Un peu d’histoire serait ainsi laissée en concession aux êtres humains, à la lenteur de leurs projets d’infrastructure, aux grands chantiers transnationaux.
Le chantier était l’unique chance qu’il restait à l’Europe de sortir victorieuse du XXe siècle, de revenir marcher dans la vallée fertile, d’en finir avec son histoire maudite et de jeter enfin ses armes au sol, de les enfoncer sous le sol, pour toujours, où elles deviendraient les pachoires rotatives des tunneliers pacifiques.
Après en avoir fini avec l’histoire, l’Europe allait en terminer avec la géographie.
C’est un chantier inachevé, aux formes grotesques, un corps démembré parti à la recherche d’une vaine intégration. La modernisation, le grand projet et le grand rythme des Européens, acquiert soudain quelque chose de primitif, et son achèvement donne naissance à un sublime nouveau.
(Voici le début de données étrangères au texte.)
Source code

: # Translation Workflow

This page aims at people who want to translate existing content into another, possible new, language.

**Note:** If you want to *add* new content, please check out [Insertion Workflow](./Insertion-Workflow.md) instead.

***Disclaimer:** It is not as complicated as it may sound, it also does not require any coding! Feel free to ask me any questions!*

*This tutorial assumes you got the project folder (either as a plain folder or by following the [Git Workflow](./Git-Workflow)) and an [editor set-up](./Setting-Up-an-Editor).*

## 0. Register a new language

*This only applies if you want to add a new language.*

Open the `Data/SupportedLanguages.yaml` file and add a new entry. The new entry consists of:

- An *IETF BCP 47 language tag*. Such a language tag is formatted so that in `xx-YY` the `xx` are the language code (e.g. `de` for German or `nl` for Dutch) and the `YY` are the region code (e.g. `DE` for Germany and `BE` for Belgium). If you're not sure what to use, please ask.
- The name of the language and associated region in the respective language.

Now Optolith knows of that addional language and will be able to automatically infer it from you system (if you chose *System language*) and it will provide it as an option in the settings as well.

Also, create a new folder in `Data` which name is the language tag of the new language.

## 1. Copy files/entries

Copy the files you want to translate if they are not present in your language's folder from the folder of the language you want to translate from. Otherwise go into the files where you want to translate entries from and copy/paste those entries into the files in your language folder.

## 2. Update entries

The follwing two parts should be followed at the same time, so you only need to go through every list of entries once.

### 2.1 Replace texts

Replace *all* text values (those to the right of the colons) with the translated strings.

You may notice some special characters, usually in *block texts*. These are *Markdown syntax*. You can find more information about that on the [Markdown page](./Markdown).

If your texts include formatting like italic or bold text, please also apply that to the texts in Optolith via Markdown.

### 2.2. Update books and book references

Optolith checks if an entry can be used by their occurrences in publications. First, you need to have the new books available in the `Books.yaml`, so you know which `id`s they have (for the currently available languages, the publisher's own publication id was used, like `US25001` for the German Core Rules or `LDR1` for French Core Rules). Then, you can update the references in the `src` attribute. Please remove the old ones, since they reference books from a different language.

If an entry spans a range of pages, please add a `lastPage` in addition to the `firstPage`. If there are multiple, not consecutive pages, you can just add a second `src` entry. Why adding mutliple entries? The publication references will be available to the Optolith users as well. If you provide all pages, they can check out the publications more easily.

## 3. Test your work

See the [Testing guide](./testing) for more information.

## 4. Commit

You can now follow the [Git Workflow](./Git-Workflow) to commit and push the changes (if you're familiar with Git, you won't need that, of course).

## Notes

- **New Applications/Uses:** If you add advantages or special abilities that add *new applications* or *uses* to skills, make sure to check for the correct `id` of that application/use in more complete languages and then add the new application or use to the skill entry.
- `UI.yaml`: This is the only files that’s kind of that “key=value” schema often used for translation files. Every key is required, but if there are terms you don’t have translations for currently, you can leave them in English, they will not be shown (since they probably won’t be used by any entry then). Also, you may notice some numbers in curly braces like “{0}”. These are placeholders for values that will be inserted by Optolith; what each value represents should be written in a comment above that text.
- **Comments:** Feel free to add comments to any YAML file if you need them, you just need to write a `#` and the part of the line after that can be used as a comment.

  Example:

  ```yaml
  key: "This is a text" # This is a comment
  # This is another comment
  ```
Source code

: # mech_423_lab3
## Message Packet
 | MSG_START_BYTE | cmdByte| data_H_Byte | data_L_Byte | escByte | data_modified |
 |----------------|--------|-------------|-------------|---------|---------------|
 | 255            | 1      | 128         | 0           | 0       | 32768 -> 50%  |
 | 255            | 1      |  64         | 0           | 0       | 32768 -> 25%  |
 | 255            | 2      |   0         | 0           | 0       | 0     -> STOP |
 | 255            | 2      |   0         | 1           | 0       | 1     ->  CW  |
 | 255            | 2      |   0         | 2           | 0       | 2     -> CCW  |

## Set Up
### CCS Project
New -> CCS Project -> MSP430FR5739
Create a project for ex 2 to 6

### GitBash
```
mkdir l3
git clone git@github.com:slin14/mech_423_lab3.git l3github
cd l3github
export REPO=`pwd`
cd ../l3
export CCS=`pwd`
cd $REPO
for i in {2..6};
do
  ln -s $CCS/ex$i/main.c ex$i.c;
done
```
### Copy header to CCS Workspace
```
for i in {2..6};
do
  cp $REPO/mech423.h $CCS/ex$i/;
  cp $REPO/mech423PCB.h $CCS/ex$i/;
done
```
Tout est parfait maintenant, tout est enfin achevé, silencieux et pur comme une autoroute. Les noms bleutés des villes, les panneaux d’affichage, les bornes de secours. L’Europe est devenue un bruit blanc – le bruit sourd des aimants circulaires, le bruit régulier des camions dans la nuit, le bruit des mouvements de la marchandise. Des objets de toutes les formes et de toutes les couleurs, mais découpées dans la même substance illimitée par les grandes grues du ports de Rotterdam.
Sois créative ou outsider
La mondialisation ayant brouillé les frontières nationales, les grandes villes gagnent en importance et deviennent de véritables actrices politiques et économiques. Elles entrent en compétition, mettent en place des stratégies de communication cohérentes et se créent une image de marque afin d’attirer travailleurs qualifiés, entreprises, touristes et universités. Elles collaborent aussi davantage entre elles en transgressant les frontières nationales.

Jégou et Maisonobe
Du fait de ce marketing urbain généralisé s’ajoute aux cotés des efforts mémoriaux et de patrimonialisation une nouvelle temporalité, celle de l’éphémère de la ville événementielle (La ville événementielle : temps de l’éphémère et espace festif, Philippe Chaudoir, 2007). La construction d’une image spécifique, devenue essentielle dans le bon positionnement et l’attractivité de la grande ville, passe par l’organisation de grands événements à portée internationale. Ceux-ci diffèrent des grandes expositions universelles du siècle passé par l’accent mis sur leur communication.
Par ailleurs, l’Union Européenne et sa politique régionale actent la compétition entre les villes européennes et instaure des rapports de force politiques entre elles : les aides du FEDER concédées aux villes moyennes en difficulté (situées dans des anciens bassins industriels par exemple), ainsi que de grands concours lancés par l’Union Européenne (Capitale Européenne du Tourisme, Capitale Européenne de la Culture) assoient le rayonnement des capitales qui incarnent le pouvoir de l’Union Européenne : Bruxelles, Londres, Paris, Berlin, à la fois mauvais élèves et jurys d’honneur.
Mais qui dit roi réseau (marchand, financier et aujourd’hui « créatif ») dit outsiders. Les villes hors du réseau, dans les discours alternativement grandes perdantes de la politique régionale et mauvais élèves des programmes d’aides de l’Union Européenne, accumulent différentes tares : déclin industriel, hausse du taux de chômage, départ des jeunes qualifiés, hausse de la criminalité, perte d’une identité commune et repli sur soi.
Dans son documentaire Coeurope (2016), Giovanni Troilo semble vouloir saisir un archétype de la ville européenne sinistrée par son portrait de la ville belge Charleroi située dans l’ancien bassin houiller belge « Pays noir » .
Ces villes en difficulté, soumises elles aussi à la compétition d’image et d’attractivité inter-urbaine, ont comme double-peine cette image sinistre et souvent caricaturale : en 2017, le maire de Charleroi porte plainte contre Giovanni Troilo, estimant que les travaux de ce dernier constituent « un préjudice d’image et une sérieuse déformation de la réalité qui porte préjudice à la ville de Charleroi et à ses habitants ».